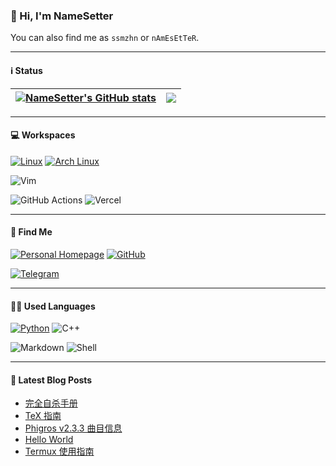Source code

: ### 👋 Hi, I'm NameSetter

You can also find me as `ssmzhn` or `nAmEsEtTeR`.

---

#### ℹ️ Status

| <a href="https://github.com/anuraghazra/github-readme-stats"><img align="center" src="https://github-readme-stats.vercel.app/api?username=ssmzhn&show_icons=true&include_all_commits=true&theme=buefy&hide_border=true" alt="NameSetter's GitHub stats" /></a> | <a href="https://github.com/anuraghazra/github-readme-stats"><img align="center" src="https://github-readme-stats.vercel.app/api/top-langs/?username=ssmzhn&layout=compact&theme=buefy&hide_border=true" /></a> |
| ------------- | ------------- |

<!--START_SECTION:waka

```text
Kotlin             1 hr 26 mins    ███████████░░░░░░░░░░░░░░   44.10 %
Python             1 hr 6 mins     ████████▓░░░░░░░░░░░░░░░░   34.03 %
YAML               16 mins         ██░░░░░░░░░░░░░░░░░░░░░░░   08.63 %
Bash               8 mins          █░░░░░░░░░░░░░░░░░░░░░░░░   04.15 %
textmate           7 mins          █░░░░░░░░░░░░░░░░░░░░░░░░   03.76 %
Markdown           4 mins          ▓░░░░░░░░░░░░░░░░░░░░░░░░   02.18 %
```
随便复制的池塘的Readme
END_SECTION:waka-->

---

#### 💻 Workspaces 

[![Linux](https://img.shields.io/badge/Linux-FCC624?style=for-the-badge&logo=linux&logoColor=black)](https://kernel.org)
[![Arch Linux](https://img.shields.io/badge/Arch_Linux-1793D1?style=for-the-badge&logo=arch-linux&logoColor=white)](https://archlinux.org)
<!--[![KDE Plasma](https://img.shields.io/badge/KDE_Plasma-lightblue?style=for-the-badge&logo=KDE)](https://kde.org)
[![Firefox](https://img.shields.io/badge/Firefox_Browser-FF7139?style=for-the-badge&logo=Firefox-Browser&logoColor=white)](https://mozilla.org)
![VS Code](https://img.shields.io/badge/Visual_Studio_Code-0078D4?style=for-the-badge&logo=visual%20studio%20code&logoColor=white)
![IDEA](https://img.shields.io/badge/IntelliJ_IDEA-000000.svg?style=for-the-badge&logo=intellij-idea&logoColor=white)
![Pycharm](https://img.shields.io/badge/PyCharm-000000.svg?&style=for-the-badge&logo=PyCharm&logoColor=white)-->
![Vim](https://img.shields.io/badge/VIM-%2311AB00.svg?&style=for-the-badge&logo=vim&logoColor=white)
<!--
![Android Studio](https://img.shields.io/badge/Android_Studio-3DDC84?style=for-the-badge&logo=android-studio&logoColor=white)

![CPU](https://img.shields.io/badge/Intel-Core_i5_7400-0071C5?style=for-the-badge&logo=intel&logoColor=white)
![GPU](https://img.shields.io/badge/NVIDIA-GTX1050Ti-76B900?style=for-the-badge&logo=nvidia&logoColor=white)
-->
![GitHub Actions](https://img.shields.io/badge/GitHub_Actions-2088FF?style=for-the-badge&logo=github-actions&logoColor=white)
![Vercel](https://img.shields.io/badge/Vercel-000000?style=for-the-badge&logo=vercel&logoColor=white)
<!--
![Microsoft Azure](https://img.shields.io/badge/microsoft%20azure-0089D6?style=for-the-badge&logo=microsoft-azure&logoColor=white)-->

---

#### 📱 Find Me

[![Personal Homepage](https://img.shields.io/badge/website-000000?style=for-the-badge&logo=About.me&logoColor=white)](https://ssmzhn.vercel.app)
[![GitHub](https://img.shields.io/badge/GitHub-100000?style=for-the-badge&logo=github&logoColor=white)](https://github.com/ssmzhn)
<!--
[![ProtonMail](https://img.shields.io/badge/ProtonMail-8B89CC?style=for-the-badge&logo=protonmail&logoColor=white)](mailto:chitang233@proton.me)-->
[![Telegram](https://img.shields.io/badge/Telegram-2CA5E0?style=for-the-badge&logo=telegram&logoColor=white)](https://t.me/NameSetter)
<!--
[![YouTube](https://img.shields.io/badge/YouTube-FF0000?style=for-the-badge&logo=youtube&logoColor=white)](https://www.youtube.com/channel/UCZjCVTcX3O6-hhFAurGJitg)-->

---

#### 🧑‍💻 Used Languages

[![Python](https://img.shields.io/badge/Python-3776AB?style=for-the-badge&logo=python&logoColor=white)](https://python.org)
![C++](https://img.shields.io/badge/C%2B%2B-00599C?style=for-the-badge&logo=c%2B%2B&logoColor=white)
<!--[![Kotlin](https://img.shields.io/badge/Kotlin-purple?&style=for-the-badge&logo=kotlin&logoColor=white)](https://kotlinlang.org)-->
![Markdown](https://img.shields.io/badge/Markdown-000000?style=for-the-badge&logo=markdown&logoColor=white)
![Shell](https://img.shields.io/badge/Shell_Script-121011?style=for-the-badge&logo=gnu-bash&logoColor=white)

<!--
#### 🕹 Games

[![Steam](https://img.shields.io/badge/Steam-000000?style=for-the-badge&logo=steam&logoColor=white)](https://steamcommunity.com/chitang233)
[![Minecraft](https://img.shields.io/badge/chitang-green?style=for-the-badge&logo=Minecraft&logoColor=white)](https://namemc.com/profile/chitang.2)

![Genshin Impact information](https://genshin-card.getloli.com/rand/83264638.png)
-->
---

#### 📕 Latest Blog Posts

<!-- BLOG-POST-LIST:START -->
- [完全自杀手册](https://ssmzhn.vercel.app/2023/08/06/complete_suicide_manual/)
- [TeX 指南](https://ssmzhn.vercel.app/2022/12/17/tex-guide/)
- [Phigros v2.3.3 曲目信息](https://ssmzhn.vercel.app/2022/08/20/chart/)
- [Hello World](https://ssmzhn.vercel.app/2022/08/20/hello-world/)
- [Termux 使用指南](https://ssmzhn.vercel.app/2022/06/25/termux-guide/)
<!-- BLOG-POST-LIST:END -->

Task:
Leave the pictures out and restate the listing word for word.

Answer for this exercise:
Source code

: ### 👋 Hi, I'm NameSetter

You can also find me as `ssmzhn` or `nAmEsEtTeR`.

---

#### ℹ️ Status

| <a href="https://github.com/anuraghazra/github-readme-stats"><img align="center" src="https://github-readme-stats.vercel.app/api?username=ssmzhn&show_icons=true&include_all_commits=true&theme=buefy&hide_border=true" alt="NameSetter's GitHub stats" /></a> | <a href="https://github.com/anuraghazra/github-readme-stats"><img align="center" src="https://github-readme-stats.vercel.app/api/top-langs/?username=ssmzhn&layout=compact&theme=buefy&hide_border=true" /></a> |
| ------------- | ------------- |

<!--START_SECTION:waka

```text
Kotlin             1 hr 26 mins    ███████████░░░░░░░░░░░░░░   44.10 %
Python             1 hr 6 mins     ████████▓░░░░░░░░░░░░░░░░   34.03 %
YAML               16 mins         ██░░░░░░░░░░░░░░░░░░░░░░░   08.63 %
Bash               8 mins          █░░░░░░░░░░░░░░░░░░░░░░░░   04.15 %
textmate           7 mins          █░░░░░░░░░░░░░░░░░░░░░░░░   03.76 %
Markdown           4 mins          ▓░░░░░░░░░░░░░░░░░░░░░░░░   02.18 %
```
随便复制的池塘的Readme
END_SECTION:waka-->

---

#### 💻 Workspaces 

[![Linux](https://img.shields.io/badge/Linux-FCC624?style=for-the-badge&logo=linux&logoColor=black)](https://kernel.org)
[![Arch Linux](https://img.shields.io/badge/Arch_Linux-1793D1?style=for-the-badge&logo=arch-linux&logoColor=white)](https://archlinux.org)
<!--[![KDE Plasma](https://img.shields.io/badge/KDE_Plasma-lightblue?style=for-the-badge&logo=KDE)](https://kde.org)
[![Firefox](https://img.shields.io/badge/Firefox_Browser-FF7139?style=for-the-badge&logo=Firefox-Browser&logoColor=white)](https://mozilla.org)
![VS Code](https://img.shields.io/badge/Visual_Studio_Code-0078D4?style=for-the-badge&logo=visual%20studio%20code&logoColor=white)
![IDEA](https://img.shields.io/badge/IntelliJ_IDEA-000000.svg?style=for-the-badge&logo=intellij-idea&logoColor=white)
![Pycharm](https://img.shields.io/badge/PyCharm-000000.svg?&style=for-the-badge&logo=PyCharm&logoColor=white)-->
![Vim](https://img.shields.io/badge/VIM-%2311AB00.svg?&style=for-the-badge&logo=vim&logoColor=white)
<!--
![Android Studio](https://img.shields.io/badge/Android_Studio-3DDC84?style=for-the-badge&logo=android-studio&logoColor=white)

![CPU](https://img.shields.io/badge/Intel-Core_i5_7400-0071C5?style=for-the-badge&logo=intel&logoColor=white)
![GPU](https://img.shields.io/badge/NVIDIA-GTX1050Ti-76B900?style=for-the-badge&logo=nvidia&logoColor=white)
-->
![GitHub Actions](https://img.shields.io/badge/GitHub_Actions-2088FF?style=for-the-badge&logo=github-actions&logoColor=white)
![Vercel](https://img.shields.io/badge/Vercel-000000?style=for-the-badge&logo=vercel&logoColor=white)
<!--
![Microsoft Azure](https://img.shields.io/badge/microsoft%20azure-0089D6?style=for-the-badge&logo=microsoft-azure&logoColor=white)-->

---

#### 📱 Find Me

[![Personal Homepage](https://img.shields.io/badge/website-000000?style=for-the-badge&logo=About.me&logoColor=white)](https://ssmzhn.vercel.app)
[![GitHub](https://img.shields.io/badge/GitHub-100000?style=for-the-badge&logo=github&logoColor=white)](https://github.com/ssmzhn)
<!--
[![ProtonMail](https://img.shields.io/badge/ProtonMail-8B89CC?style=for-the-badge&logo=protonmail&logoColor=white)](mailto:chitang233@proton.me)-->
[![Telegram](https://img.shields.io/badge/Telegram-2CA5E0?style=for-the-badge&logo=telegram&logoColor=white)](https://t.me/NameSetter)
<!--
[![YouTube](https://img.shields.io/badge/YouTube-FF0000?style=for-the-badge&logo=youtube&logoColor=white)](https://www.youtube.com/channel/UCZjCVTcX3O6-hhFAurGJitg)-->

---

#### 🧑‍💻 Used Languages

[![Python](https://img.shields.io/badge/Python-3776AB?style=for-the-badge&logo=python&logoColor=white)](https://python.org)
![C++](https://img.shields.io/badge/C%2B%2B-00599C?style=for-the-badge&logo=c%2B%2B&logoColor=white)
<!--[![Kotlin](https://img.shields.io/badge/Kotlin-purple?&style=for-the-badge&logo=kotlin&logoColor=white)](https://kotlinlang.org)-->
![Markdown](https://img.shields.io/badge/Markdown-000000?style=for-the-badge&logo=markdown&logoColor=white)
![Shell](https://img.shields.io/badge/Shell_Script-121011?style=for-the-badge&logo=gnu-bash&logoColor=white)

<!--
#### 🕹 Games

[![Steam](https://img.shields.io/badge/Steam-000000?style=for-the-badge&logo=steam&logoColor=white)](https://steamcommunity.com/chitang233)
[![Minecraft](https://img.shields.io/badge/chitang-green?style=for-the-badge&logo=Minecraft&logoColor=white)](https://namemc.com/profile/chitang.2)

![Genshin Impact information](https://genshin-card.getloli.com/rand/83264638.png)
-->
---

#### 📕 Latest Blog Posts

<!-- BLOG-POST-LIST:START -->
- [完全自杀手册](https://ssmzhn.vercel.app/2023/08/06/complete_suicide_manual/)
- [TeX 指南](https://ssmzhn.vercel.app/2022/12/17/tex-guide/)
- [Phigros v2.3.3 曲目信息](https://ssmzhn.vercel.app/2022/08/20/chart/)
- [Hello World](https://ssmzhn.vercel.app/2022/08/20/hello-world/)
- [Termux 使用指南](https://ssmzhn.vercel.app/2022/06/25/termux-guide/)
<!-- BLOG-POST-LIST:END -->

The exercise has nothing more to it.